**Task goal**.
What is the number of lines in these entries that include "analysis"? Write that number and no other text.

**Dataset entries**.
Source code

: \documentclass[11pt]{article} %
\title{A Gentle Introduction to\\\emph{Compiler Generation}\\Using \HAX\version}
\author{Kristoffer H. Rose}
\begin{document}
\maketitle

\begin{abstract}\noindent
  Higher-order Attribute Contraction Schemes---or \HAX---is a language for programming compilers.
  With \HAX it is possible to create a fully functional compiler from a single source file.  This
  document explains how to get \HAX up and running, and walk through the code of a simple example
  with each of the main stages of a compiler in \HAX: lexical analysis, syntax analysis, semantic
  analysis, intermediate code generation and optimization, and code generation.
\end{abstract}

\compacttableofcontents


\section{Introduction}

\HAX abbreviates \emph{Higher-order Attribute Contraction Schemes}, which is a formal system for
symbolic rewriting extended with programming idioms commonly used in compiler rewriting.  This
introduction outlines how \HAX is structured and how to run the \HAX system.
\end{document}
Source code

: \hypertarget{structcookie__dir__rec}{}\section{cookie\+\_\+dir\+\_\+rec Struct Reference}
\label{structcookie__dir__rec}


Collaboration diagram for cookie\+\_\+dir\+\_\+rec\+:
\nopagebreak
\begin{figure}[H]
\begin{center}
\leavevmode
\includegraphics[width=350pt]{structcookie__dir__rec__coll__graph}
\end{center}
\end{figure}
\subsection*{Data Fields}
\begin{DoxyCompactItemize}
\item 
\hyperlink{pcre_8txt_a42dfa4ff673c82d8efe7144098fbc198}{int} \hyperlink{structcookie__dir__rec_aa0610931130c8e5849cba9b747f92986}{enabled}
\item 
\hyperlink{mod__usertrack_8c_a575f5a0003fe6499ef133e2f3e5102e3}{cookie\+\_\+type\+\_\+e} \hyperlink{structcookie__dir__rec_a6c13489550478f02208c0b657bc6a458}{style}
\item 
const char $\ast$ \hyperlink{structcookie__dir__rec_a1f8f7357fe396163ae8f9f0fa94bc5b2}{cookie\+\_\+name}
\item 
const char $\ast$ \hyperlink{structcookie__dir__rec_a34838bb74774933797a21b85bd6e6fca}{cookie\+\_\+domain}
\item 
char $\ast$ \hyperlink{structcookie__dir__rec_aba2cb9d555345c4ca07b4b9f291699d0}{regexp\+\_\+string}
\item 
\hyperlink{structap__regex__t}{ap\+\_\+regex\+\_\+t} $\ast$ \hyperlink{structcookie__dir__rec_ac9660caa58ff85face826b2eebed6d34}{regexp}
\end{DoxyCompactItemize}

**Your response**.
2